Scientific Abstract
Movement and Rest: The Kinetic Body in the Making of Roman Poetry from Catullus to Ovid
Summary
This project examines the role of the body and of bodily practices and states (habitūs) in the making of Roman poetry, and it does so through the lens of movement and rest. The constantly moving bodies of the goddesses of Fate as they sing (Catullus 64), the sleepless poet tossing and turning in his bed before composing a poem (Catullus 50), the poet as a pantomime or an acrobat (Horace, Epistles 2.1; 2.2), or the poem itself as modeled on a woman in motion (Propertius 2.1) – these iconic figures and motifs of Roman poetry will for the first time be investigated comprehensively and in detail: how are we to understand this emphasis on physical movement in a culture that has long since made the transition to writing? Why is the motif of the kinetic body, which is shaped by performance practices of a distant or imagined past, so prevalent in Roman poetry from Catullus to Ovid? What does it tell us about the nature of that poetry? What does it disclose about Roman views on the “movements of the soul” (generally understood as emotions) and their physical underpinnings? While the tension between performative modes of composition and the written text has been studied extensively in Greek culture, whose tradition of oral poetry has been a major point of interest in the field of Classics for at least a century, in Roman literature physical aspects have been studied primarily in relation to delivery. Accordingly, the focus has been mostly on drama and rhetoric, i.e., genres that are performed in particular settings (the theatrical stage, the court).

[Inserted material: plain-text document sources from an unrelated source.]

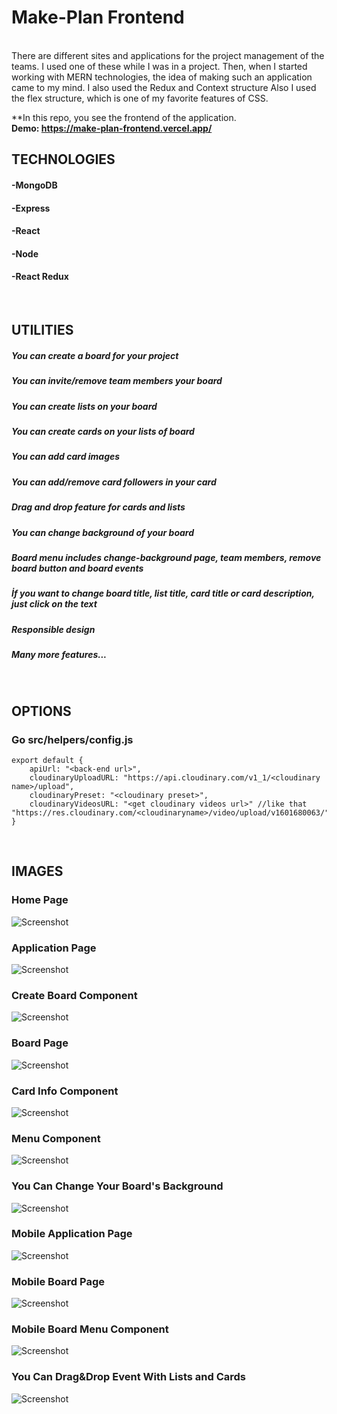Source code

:# Make-Plan Frontend
<br>
There are different sites and applications for the project management of the teams. I used one of these while I was in a project. Then, when I started working with MERN technologies, the idea of ​​making such an application came to my mind. I also used the Redux and Context structure Also I used the flex structure, which is one of my favorite features of CSS.

**In this repo, you see the frontend of the application.
<br>
**Demo: https://make-plan-frontend.vercel.app/**
<br>

## TECHNOLOGIES
#### -MongoDB
#### -Express
#### -React
#### -Node
#### -React Redux
<br>

## UTILITIES
##### You can create a board for your project
##### You can invite/remove team members your board
##### You can create lists on your board
##### You can create cards on your lists of board
##### You can add card images
##### You can add/remove card followers in your card
##### Drag and drop feature for cards and lists
##### You can change background of your board
##### Board menu includes change-background page, team members, remove board button and board events
##### İf you want to change board title, list title, card title or card description, just click on the text
##### Responsible design
##### Many more features...
<br>

## OPTIONS
### Go src/helpers/config.js

```
export default {
    apiUrl: "<back-end url>",
    cloudinaryUploadURL: "https://api.cloudinary.com/v1_1/<cloudinary name>/upload",
    cloudinaryPreset: "<cloudinary preset>",
    cloudinaryVideosURL: "<get cloudinary videos url>" //like that "https://res.cloudinary.com/<cloudinaryname>/video/upload/v1601680063/"
}
```
<br>


## IMAGES
### Home Page
![Screenshot](https://github.com/basturkerhan/makeplan-app-frontend/blob/main/app-images/1.PNG)
### Application Page
![Screenshot](https://github.com/basturkerhan//makeplan-app-frontend/blob/main/app-images/2.PNG)
### Create Board Component
![Screenshot](https://github.com/basturkerhan//makeplan-app-frontend/blob/main/app-images/3.PNG)
### Board Page
![Screenshot](https://github.com/basturkerhan//makeplan-app-frontend/blob/main/app-images/4.PNG)
### Card Info Component
![Screenshot](https://github.com/basturkerhan//makeplan-app-frontend/blob/main/app-images/5.PNG)
### Menu Component
![Screenshot](https://github.com/basturkerhan//makeplan-app-frontend/blob/main/app-images/6.PNG)
### You Can Change Your Board's Background
![Screenshot](https://github.com/basturkerhan//makeplan-app-frontend/blob/main/app-images/7.PNG)
### Mobile Application Page
![Screenshot](https://github.com/basturkerhan//makeplan-app-frontend/blob/main/app-images/8.PNG)
### Mobile Board Page
![Screenshot](https://github.com/basturkerhan//makeplan-app-frontend/blob/main/app-images/9.PNG)
### Mobile Board Menu Component
![Screenshot](https://github.com/basturkerhan//makeplan-app-frontend/blob/main/app-images/10.PNG)
### You Can Drag&Drop Event With Lists and Cards 
![Screenshot](https://github.com/basturkerhan//makeplan-app-frontend/blob/main/app-images/11.PNG)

This project proposes a new angle by focusing not on delivery but on the kinetic body as a factor in the production of song and verse, as it is imagined in Roman poetry itself. By putting physical movement at the centre of the enquiry, the project will complement existing research that examines the relationship between the voice and written verse, especially in bucolic, lyric, elegiac, satiric, and epigrammatic poetry. The time span studied extends from the last decades of the Republic to the first ones of the Principate (or from Catullus to Ovid), a period of great tension between Greek and especially Alexandrian influences on Roman literature and a nostalgia for an idealized Roman past; a period, accordingly, of heightened self-reflection in poetry. Close readings and an in-depth scrutiny of the Latin vocabulary of movement and rest with the aid of existing databases will reveal how and to what extent bodily states, postures, and attitudes, as well as motor activities such as walking, gesticulating, or dancing are presented as informing processes of poetic composition in thought, voice, and writing. The study extends to metaphorical references to these bodily states and practices, and it will be complemented by an enquiry into the movements of the soul (animi motūs).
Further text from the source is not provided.